RECORDS:
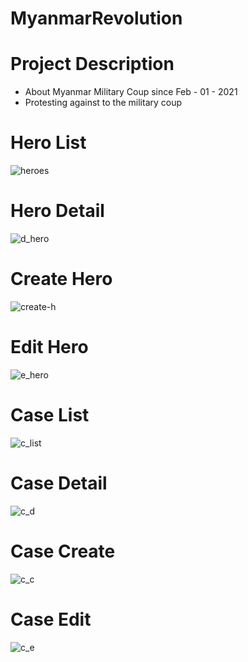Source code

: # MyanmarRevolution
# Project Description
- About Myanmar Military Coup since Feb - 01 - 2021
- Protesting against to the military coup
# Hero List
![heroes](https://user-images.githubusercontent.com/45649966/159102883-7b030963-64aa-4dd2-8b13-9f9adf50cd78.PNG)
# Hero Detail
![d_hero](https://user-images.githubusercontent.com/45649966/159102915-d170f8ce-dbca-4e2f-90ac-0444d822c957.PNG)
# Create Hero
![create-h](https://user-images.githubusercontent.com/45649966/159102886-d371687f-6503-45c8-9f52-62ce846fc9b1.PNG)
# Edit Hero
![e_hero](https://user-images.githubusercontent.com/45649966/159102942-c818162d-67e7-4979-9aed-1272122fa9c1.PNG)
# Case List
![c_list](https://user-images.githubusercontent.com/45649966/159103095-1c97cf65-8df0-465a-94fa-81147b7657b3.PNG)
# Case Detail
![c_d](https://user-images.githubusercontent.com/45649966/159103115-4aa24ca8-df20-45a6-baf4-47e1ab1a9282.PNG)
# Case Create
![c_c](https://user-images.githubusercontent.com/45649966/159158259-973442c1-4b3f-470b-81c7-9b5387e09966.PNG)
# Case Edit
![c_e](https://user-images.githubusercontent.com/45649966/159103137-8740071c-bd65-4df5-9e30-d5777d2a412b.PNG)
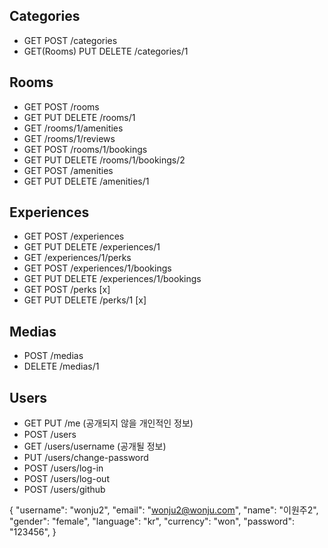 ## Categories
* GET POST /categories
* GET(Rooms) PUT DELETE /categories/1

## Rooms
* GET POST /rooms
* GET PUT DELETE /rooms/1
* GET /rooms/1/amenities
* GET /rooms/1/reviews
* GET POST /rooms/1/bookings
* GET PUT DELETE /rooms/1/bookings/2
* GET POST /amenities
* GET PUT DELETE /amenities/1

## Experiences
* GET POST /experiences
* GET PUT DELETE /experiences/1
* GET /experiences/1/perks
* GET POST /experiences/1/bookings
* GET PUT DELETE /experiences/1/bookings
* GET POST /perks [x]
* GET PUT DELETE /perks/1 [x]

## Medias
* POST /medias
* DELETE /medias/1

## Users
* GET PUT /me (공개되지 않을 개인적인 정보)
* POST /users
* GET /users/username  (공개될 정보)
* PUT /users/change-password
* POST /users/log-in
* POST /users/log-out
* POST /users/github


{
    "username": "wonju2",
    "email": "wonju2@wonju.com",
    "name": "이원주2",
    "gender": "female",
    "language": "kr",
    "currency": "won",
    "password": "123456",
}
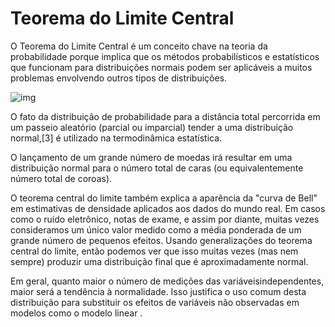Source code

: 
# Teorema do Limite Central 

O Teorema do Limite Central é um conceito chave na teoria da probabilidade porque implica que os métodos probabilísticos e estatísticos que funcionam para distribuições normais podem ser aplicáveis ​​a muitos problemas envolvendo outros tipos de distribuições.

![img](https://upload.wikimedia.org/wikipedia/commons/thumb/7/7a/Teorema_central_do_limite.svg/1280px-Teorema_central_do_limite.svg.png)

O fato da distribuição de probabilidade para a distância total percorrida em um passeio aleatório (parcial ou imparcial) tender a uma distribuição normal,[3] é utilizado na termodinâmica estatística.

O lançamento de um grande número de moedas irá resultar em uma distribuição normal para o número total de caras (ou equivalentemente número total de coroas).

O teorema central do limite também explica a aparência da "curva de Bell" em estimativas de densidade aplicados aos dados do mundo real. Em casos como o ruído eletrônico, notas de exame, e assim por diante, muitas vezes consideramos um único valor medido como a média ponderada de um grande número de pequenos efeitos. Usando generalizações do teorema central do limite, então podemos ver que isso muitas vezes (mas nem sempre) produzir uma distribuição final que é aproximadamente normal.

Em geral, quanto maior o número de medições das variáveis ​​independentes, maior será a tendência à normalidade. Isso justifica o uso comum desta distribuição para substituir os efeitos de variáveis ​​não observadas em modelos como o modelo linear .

TASK ITEM: Lines with the word "perks": tally them across the material and give only the total.

WORKED SOLUTION: 3